* [TASK] Only the lines that include "with" should be copied from the data below.

■ ■ ■ ■ ■

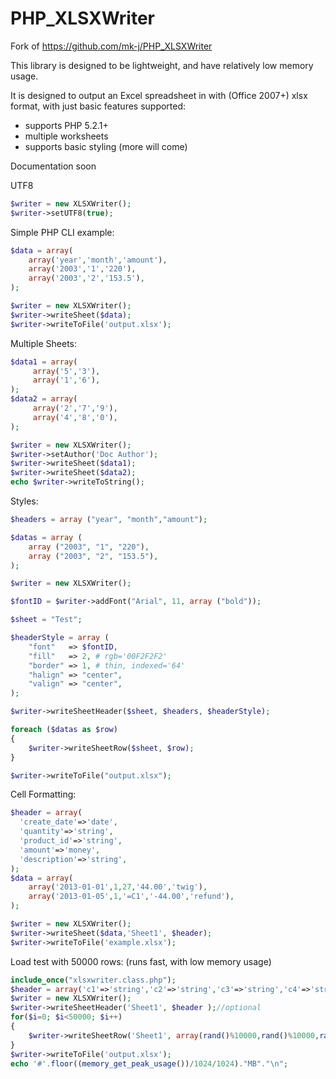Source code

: PHP_XLSXWriter
==============

Fork of https://github.com/mk-j/PHP_XLSXWriter

This library is designed to be lightweight, and have relatively low memory usage.

It is designed to output an Excel spreadsheet in with (Office 2007+) xlsx format, with just basic features supported:
* supports PHP 5.2.1+
* multiple worksheets
* supports basic styling (more will come)

Documentation soon

UTF8
```php
$writer = new XLSXWriter();
$writer->setUTF8(true);
```

Simple PHP CLI example:
```php
$data = array(
    array('year','month','amount'),
    array('2003','1','220'),
    array('2003','2','153.5'),
);

$writer = new XLSXWriter();
$writer->writeSheet($data);
$writer->writeToFile('output.xlsx');
```

Multiple Sheets:
```php
$data1 = array(  
     array('5','3'),
     array('1','6'),
);
$data2 = array(  
     array('2','7','9'),
     array('4','8','0'),
);

$writer = new XLSXWriter();
$writer->setAuthor('Doc Author');
$writer->writeSheet($data1);
$writer->writeSheet($data2);
echo $writer->writeToString();
```

Styles:
```php
$headers = array ("year", "month","amount");

$datas = array (
    array ("2003", "1", "220"),
    array ("2003", "2", "153.5"),
);

$writer = new XLSXWriter();

$fontID = $writer->addFont("Arial", 11, array ("bold"));

$sheet = "Test";

$headerStyle = array (
	"font"   => $fontID,
	"fill"   => 2, # rgb='00F2F2F2'
	"border" => 1, # thin, indexed='64'
	"halign" => "center",
	"valign" => "center",
);

$writer->writeSheetHeader($sheet, $headers, $headerStyle);

foreach ($datas as $row)
{
	$writer->writeSheetRow($sheet, $row);
}

$writer->writeToFile("output.xlsx");
```

Cell Formatting:
```php
$header = array(
  'create_date'=>'date',
  'quantity'=>'string',
  'product_id'=>'string',
  'amount'=>'money',
  'description'=>'string',
);
$data = array(
    array('2013-01-01',1,27,'44.00','twig'),
    array('2013-01-05',1,'=C1','-44.00','refund'),
);

$writer = new XLSXWriter();
$writer->writeSheet($data,'Sheet1', $header);
$writer->writeToFile('example.xlsx');
```

Load test with 50000 rows: (runs fast, with low memory usage)
```php
include_once("xlsxwriter.class.php");
$header = array('c1'=>'string','c2'=>'string','c3'=>'string','c4'=>'string');
$writer = new XLSXWriter();
$writer->writeSheetHeader('Sheet1', $header );//optional
for($i=0; $i<50000; $i++)
{
    $writer->writeSheetRow('Sheet1', array(rand()%10000,rand()%10000,rand()%10000,rand()%10000) );
}
$writer->writeToFile('output.xlsx');
echo '#'.floor((memory_get_peak_usage())/1024/1024)."MB"."\n";
```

■ ■ ■ ■ ■

* [ANSWER FOR THIS EXERCISE]
It is designed to output an Excel spreadsheet in with (Office 2007+) xlsx format, with just basic features supported:
Load test with 50000 rows: (runs fast, with low memory usage)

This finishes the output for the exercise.